As we’ve made clear in our How To Evaluate series, decent data is a bedrock of good evaluation. We need to know about the people, firms or places affected by the policy we’re testing, as well as those in control groups. And crucially, we need to be able to follow treatment and control groups over time.
So how do we collect this? It’s tempting to gather it yourself. But this is expensive, especially in large-scale programmes, and may be hard to do in practice (as I’ll discuss below). Often, much of the information Local Authorities and LEPs need may already be available through secondary datasets. Rather than expensively re-inventing the wheel, local policymakers are usually better off working with what’s already out there, and gathering bespoke information only when essential.
Getting the most out of secondary data is easier than you think, though it requires going beyond the usual sources for local government, such as Nomis, Neighbourhood Statistics, or the new ONS website. In particular, different kinds of ‘big data’ can help, from the private sector, government and even from the local environment.
In this blog I’ll take a look at the concept of ‘big data’ and the kinds of datasets and analytical tools that local authorities and LEPs can draw on. In a later blog I’ll discusses how these might be applied to real-world evaluations, and some of the challenges involved.
So what is ‘big data’? A common way to talk about it is with reference to the Four V’s. The first three are: volume (massive, often millions or billions of observations); velocity (available at real time or close to it) and variety (internet search records, company customer data or large government datasets). The fourth V is veracity – raw data is often ‘unstructured’ in the jargon. At the least, it needs cleaning and validating before it’s good to go. More worryingly, some datasets may be incomplete, systematically missing out some places and people. More on all this in the next post.
For our purposes, there are three flavours of big data. The first is commercial: business-built datasets available for free or low-ish cost to researchers and government, typically through APIs. Some of this is ‘raw’ output from sites like Flickr, Twitter or Yelp; some of it is packaged up, as with Google Trends. Academics are already using these sources, most commonly to explore urban amenities or quality of life [PDF] that regular data can’t see.

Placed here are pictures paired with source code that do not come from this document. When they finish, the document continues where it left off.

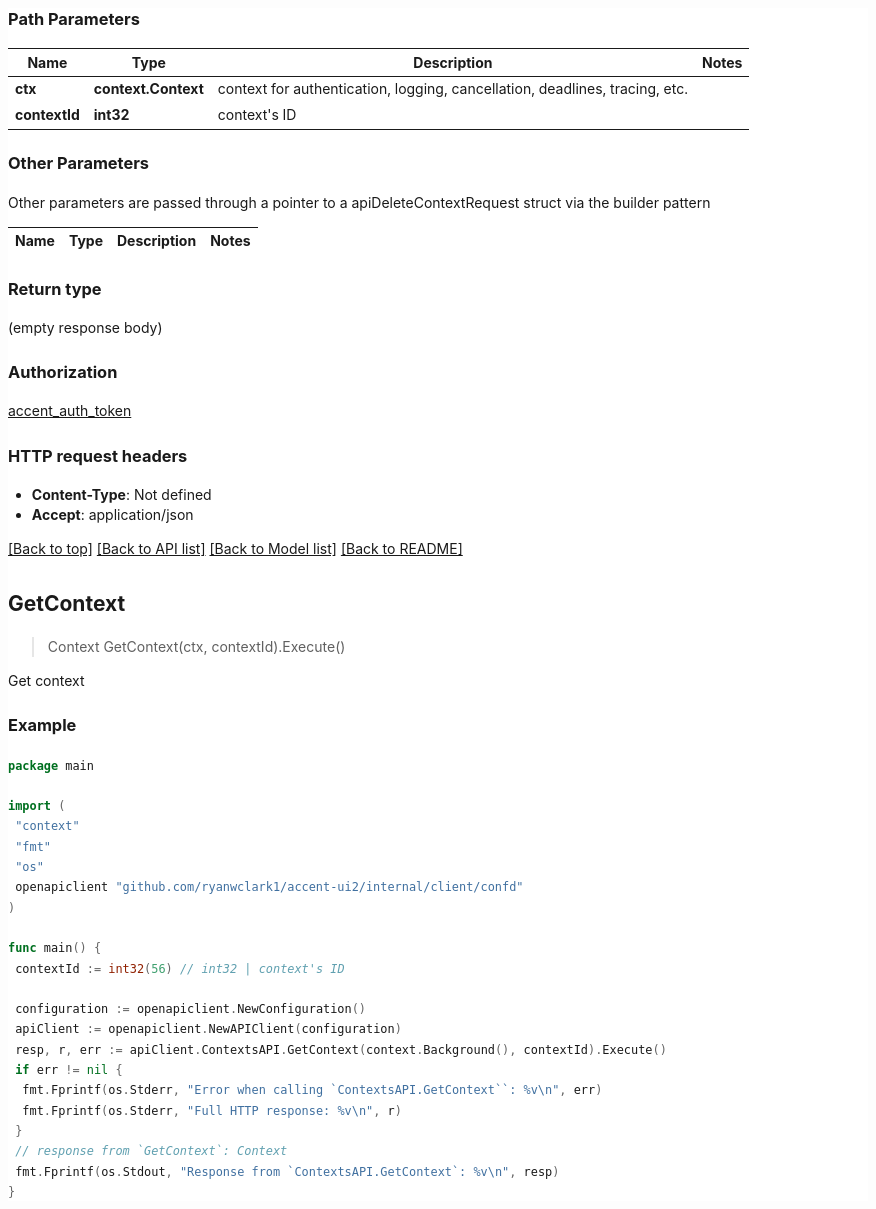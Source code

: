 ### Path Parameters

Name | Type | Description  | Notes
------------- | ------------- | ------------- | -------------
**ctx** | **context.Context** | context for authentication, logging, cancellation, deadlines, tracing, etc.
**contextId** | **int32** | context&#39;s ID |

### Other Parameters

Other parameters are passed through a pointer to a apiDeleteContextRequest struct via the builder pattern

Name | Type | Description  | Notes
------------- | ------------- | ------------- | -------------

### Return type

 (empty response body)

### Authorization

[accent_auth_token](../README.md#accent_auth_token)

### HTTP request headers

- **Content-Type**: Not defined
- **Accept**: application/json

[[Back to top]](#) [[Back to API list]](../README.md#documentation-for-api-endpoints)
[[Back to Model list]](../README.md#documentation-for-models)
[[Back to README]](../README.md)

## GetContext

> Context GetContext(ctx, contextId).Execute()

Get context

### Example

```go
package main

import (
 "context"
 "fmt"
 "os"
 openapiclient "github.com/ryanwclark1/accent-ui2/internal/client/confd"
)

func main() {
 contextId := int32(56) // int32 | context's ID

 configuration := openapiclient.NewConfiguration()
 apiClient := openapiclient.NewAPIClient(configuration)
 resp, r, err := apiClient.ContextsAPI.GetContext(context.Background(), contextId).Execute()
 if err != nil {
  fmt.Fprintf(os.Stderr, "Error when calling `ContextsAPI.GetContext``: %v\n", err)
  fmt.Fprintf(os.Stderr, "Full HTTP response: %v\n", r)
 }
 // response from `GetContext`: Context
 fmt.Fprintf(os.Stdout, "Response from `ContextsAPI.GetContext`: %v\n", resp)
}
```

Paid-for offerings often use machine-learning to turn raw data into modelled variables. The 2016 Tech Nation report, which looks at UK technology clusters, used machine-learnt data from Growth Intelligence alongside other commercial datasets on tech labour markets (via online job ads) and professional communities (via websites for hosting code, and sites for organising meetups). [Full disclosure: I’m working with Growth Intelligence data at the moment, and Google has funded research I’ve done in the past.]
The second kind of big data comes from towns and cities themselves, usually from sensor networks embedded in buses, trains or light rail, as well as static objects in the urban environment. Some of this is already being collected by local government and made public; for example, travel apps like Citymapper are powered by public datasets (you can see some examples in the London Datastore).
The third flavour is administrative data. This may surprise you, but governments already collect huge amounts of information on people and firms through official surveys like the National Pupil Database, Annual Population Survey and Business Structure Database, which covers 99% of UK enterprises. These are available through the UK Data Service. These massive datasets are increasingly available in raw form, and can often be linked together. What’s more, they are generally free to policymakers and academic researchers. ‘Administrative big data’ on firms is already widely used by academics. For example, I’m currently working with a panel of 10 million observations built from the Business Structure Database, Companies House and Growth Intelligence data. And data on individuals is getting better. As Henry points out here, we can now connect DWP, HMRC and DfE datasets, which will help us test the impact of apprenticeships and employment training programmes far better than previously.
What can these datasets get you that survey data can’t? Let’s take a couple of examples. First, a common problem in many evaluations is that we need to follow people or firms some time after the policy has finished, and response rates to surveys often drop off markedly (even if people are paid to respond, as in this study). The worse this ‘attrition’ problem gets, the harder it is to assess the impact of the policy. To get around this, researchers in one US study used big administrative datasets to follow participants in a labour market RCT many months after the intervention. Similarly, in a new RCT with a UK tech incubator, we plan to use industry big data resources such as Crunchbase to follow participants in ways that would be impossible otherwise.
Second, big data can also shed light on things that we can’t easily see. Alongside the Twitter / Flickr / Yelp examples above, in a new paper Ed Glaeser and colleagues champion the use of Google Street View data to model neighbourhood ‘quality’, and predict local property prices. Such clever analytics can reveal further insights – for example, machine learning can model emerging sectors that don’t show up in SIC codes, such as ‘digital economy’ firms (see here), or provide alternative measures of innovation such as company product launches. (However, Glaeser and co. don’t dwell on some of the challenges in bringing these kind of data to the table: I’ll discuss more of these in the next post).
So crucially, we are talking about more than datasets here – as Hal Varian explains [PDF here], the data science field also covers data management tools (databases such as Hadoop, which handle massive volumes of information), access tools (such as APIs and web crawlers) and analytical techniques (notably, machine learning routines). Some of this is way outside what we need for evaluation. But overall, it’s this combination of datasets, access platforms and analytics that offers real potential for local policymakers.